**Exercise prompt**
Please copy out each line of the listing that contains the word "random".

**Excerpted data**

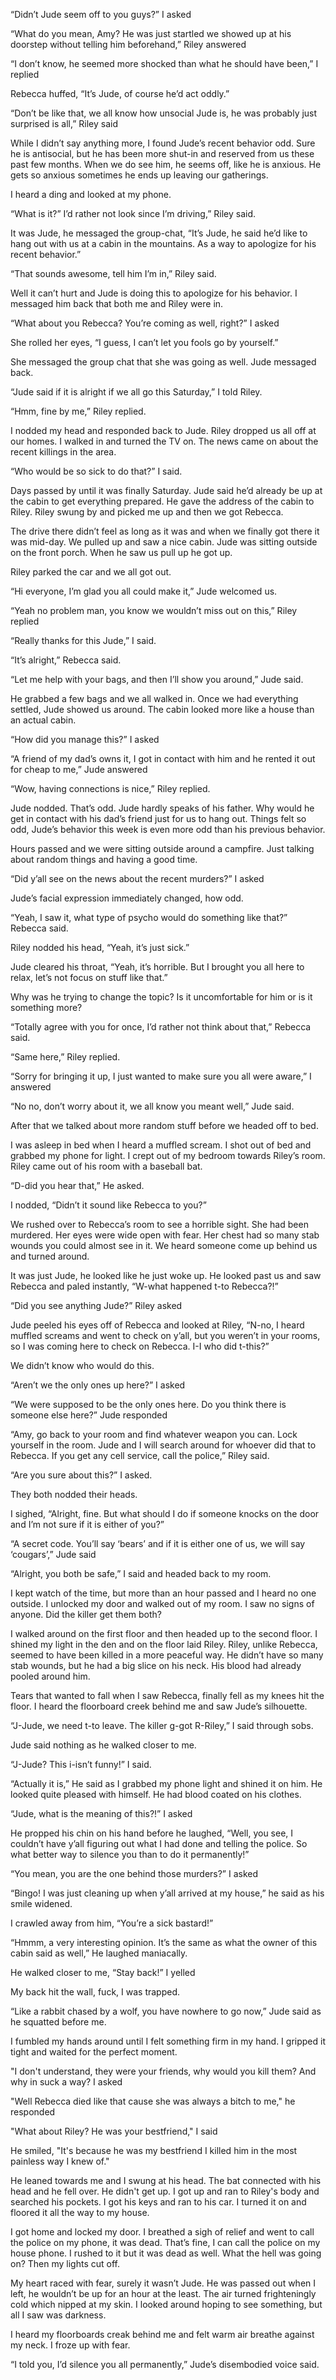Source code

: “Didn’t Jude seem off to you guys?” I asked

“What do you mean, Amy? He was just startled we showed up at his doorstep without telling him beforehand,” Riley answered

“I don’t know, he seemed more shocked than what he should have been,” I replied

Rebecca huffed, “It’s Jude, of course he’d act oddly.”

“Don’t be like that, we all know how unsocial Jude is, he was probably just surprised is all,” Riley said

While I didn’t say anything more, I found Jude’s recent behavior odd. Sure he is antisocial, but he has been more shut-in and reserved from us these past few months. When we do see him, he seems off, like he is anxious. He gets so anxious sometimes he ends up leaving our gatherings. 

I heard a ding and looked at my phone.

“What is it?” I’d rather not look since I’m driving,” Riley said.

It was Jude, he messaged the group-chat, “It’s Jude, he said he’d like to hang out with us at a cabin in the mountains. As a way to apologize for his recent behavior.”

“That sounds awesome, tell him I’m in,” Riley said.

Well it can’t hurt and Jude is doing this to apologize for his behavior. I messaged him back that both me and Riley were in.

“What about you Rebecca? You’re coming as well, right?” I asked

She rolled her eyes, “I guess, I can’t let you fools go by yourself.”

She messaged the group chat that she was going as well. Jude messaged back.

“Jude said if it is alright if we all go this Saturday,” I told Riley.

“Hmm, fine by me,” Riley replied.

I nodded my head and responded back to Jude. Riley dropped us all off at our homes. I walked in and turned the TV on. The news came on about the recent killings in the area.

“Who would be so sick to do that?” I said.

Days passed by until it was finally Saturday. Jude said he’d already be up at the cabin to get everything prepared. He gave the address of the cabin to Riley. Riley swung by and picked me up and then we got Rebecca. 

The drive there didn’t feel as long as it was and when we finally got there it was mid-day. We pulled up and saw a nice cabin. Jude was sitting outside on the front porch. When he saw us pull up he got up.

Riley parked the car and we all got out.

“Hi everyone, I’m glad you all could make it,” Jude welcomed us.

“Yeah no problem man, you know we wouldn’t miss out on this,” Riley replied

“Really thanks for this Jude,” I said.

“It’s alright,” Rebecca said.

“Let me help with your bags, and then I’ll show you around,” Jude said.

He grabbed a few bags and we all walked in. Once we had everything settled, Jude showed us around. The cabin looked more like a house than an actual cabin. 

“How did you manage this?” I asked

“A friend of my dad’s owns it, I got in contact with him and he rented it out for cheap to me,” Jude answered

“Wow, having connections is nice,” Riley replied.

Jude nodded. That’s odd. Jude hardly speaks of his father. Why would he get in contact with his dad’s friend just for us to hang out. Things felt so odd, Jude’s behavior this week is even more odd than his previous behavior.

Hours passed and we were sitting outside around a campfire. Just talking about random things and having a good time.

“Did y’all see on the news about the recent murders?” I asked

Jude’s facial expression immediately changed, how odd.

“Yeah, I saw it, what type of psycho would do something like that?” Rebecca said.

Riley nodded his head, “Yeah, it’s just sick.”

Jude cleared his throat, “Yeah, it’s horrible. But I brought you all here to relax, let’s not focus on stuff like that.”

Why was he trying to change the topic? Is it uncomfortable for him or is it something more?

“Totally agree with you for once, I’d rather not think about that,” Rebecca said.

“Same here,” Riley replied.

“Sorry for bringing it up, I just wanted to make sure you all were aware,” I answered

“No no, don’t worry about it, we all know you meant well,” Jude said.

After that we talked about more random stuff before we headed off to bed.

I was asleep in bed when I heard a muffled scream. I shot out of bed and grabbed my phone for light. I crept out of my bedroom towards Riley’s room. Riley came out of his room with a baseball bat.

“D-did you hear that,” He asked.

I nodded, “Didn’t it sound like Rebecca to you?”

We rushed over to Rebecca’s room to see a horrible sight. She had been murdered. Her eyes were wide open with fear. Her chest had so many stab wounds you could almost see in it. We heard someone come up behind us and turned around.

It was just Jude, he looked like he just woke up. He looked past us and saw Rebecca and paled instantly, “W-what happened t-to Rebecca?!”

“Did you see anything Jude?” Riley asked

Jude peeled his eyes off of Rebecca and looked at Riley, “N-no, I heard muffled screams and went to check on y’all, but you weren’t in your rooms, so I was coming here to check on Rebecca. I-I who did t-this?” 

We didn’t know who would do this.

“Aren’t we the only ones up here?” I asked

“We were supposed to be the only ones here. Do you think there is someone else here?” Jude responded

“Amy, go back to your room and find whatever weapon you can. Lock yourself in the room. Jude and I will search around for whoever did that to Rebecca. If you get any cell service, call the police,” Riley said.

“Are you sure about this?” I asked.

They both nodded their heads. 

I sighed, “Alright, fine. But what should I do if someone knocks on the door and I’m not sure if it is either of you?”

“A secret code. You’ll say ‘bears’ and if it is either one of us, we will say ‘cougars’,” Jude said

“Alright, you both be safe,” I said and headed back to my room.

I kept watch of the time, but more than an hour passed and I heard no one outside. I unlocked my door and walked out of my room. I saw no signs of anyone. Did the killer get them both?

I walked around on the first floor and then headed up to the second floor. I shined my light in the den and on the floor laid Riley. Riley, unlike Rebecca, seemed to have been killed in a more peaceful way. He didn’t have so many stab wounds, but he had a big slice on his neck. His blood had already pooled around him.

Tears that wanted to fall when I saw Rebecca, finally fell as my knees hit the floor. I heard the floorboard creek behind me and saw Jude’s silhouette.

“J-Jude, we need t-to leave. The killer g-got R-Riley,” I said through sobs.

Jude said nothing as he walked closer to me.

“J-Jude? This i-isn’t funny!” I said.

“Actually it is,” He said as I grabbed my phone light and shined it on him. He looked quite pleased with himself. He had blood coated on his clothes. 

“Jude, what is the meaning of this?!” I asked

He propped his chin on his hand before he laughed, “Well, you see, I couldn’t have y’all figuring out what I had done and telling the police. So what better way to silence you than to do it permanently!”

“You mean, you are the one behind those murders?” I asked

“Bingo! I was just cleaning up when y’all arrived at my house,” he said as his smile widened.

I crawled away from him, “You’re a sick bastard!”

“Hmmm, a very interesting opinion. It’s the same as what the owner of this cabin said as well,” He laughed maniacally. 

He walked closer to me, “Stay back!” I yelled

My back hit the wall, fuck, I was trapped. 

“Like a rabbit chased by a wolf, you have nowhere to go now,” Jude said as he squatted before me. 

I fumbled my hands around until I felt something firm in my hand. I gripped it tight and waited for the perfect moment.

"I don't understand, they were your friends, why would you kill them? And why in suck a way? I asked

"Well Rebecca died like that cause she was always a bitch to me," he responded

"What about Riley? He was your bestfriend," I said

He smiled, "It's because he was my bestfriend I killed him in the most painless way I knew of."

He leaned towards me and I swung at his head. The bat connected with his head and he fell over. He didn't get up. I got up and ran to Riley's body and searched his pockets. I got his keys and ran to his car. I turned it on and floored it all the way to my house.

I got home and locked my door. I breathed a sigh of relief and went to call the police on my phone, it was dead. That’s fine, I can call the police on my house phone. I rushed to it but it was dead as well. What the hell was going on? Then my lights cut off.

My heart raced with fear, surely it wasn’t Jude. He was passed out when I left, he wouldn’t be up for an hour at the least. The air turned frighteningly cold which nipped at my skin. I looked around hoping to see something, but all I saw was darkness.

I heard my floorboards creak behind me and felt warm air breathe against my neck. I froze up with fear.

“I told you, I’d silence you all permanently,” Jude’s disembodied voice said.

**Response area**
Hours passed and we were sitting outside around a campfire. Just talking about random things and having a good time.
After that we talked about more random stuff before we headed off to bed.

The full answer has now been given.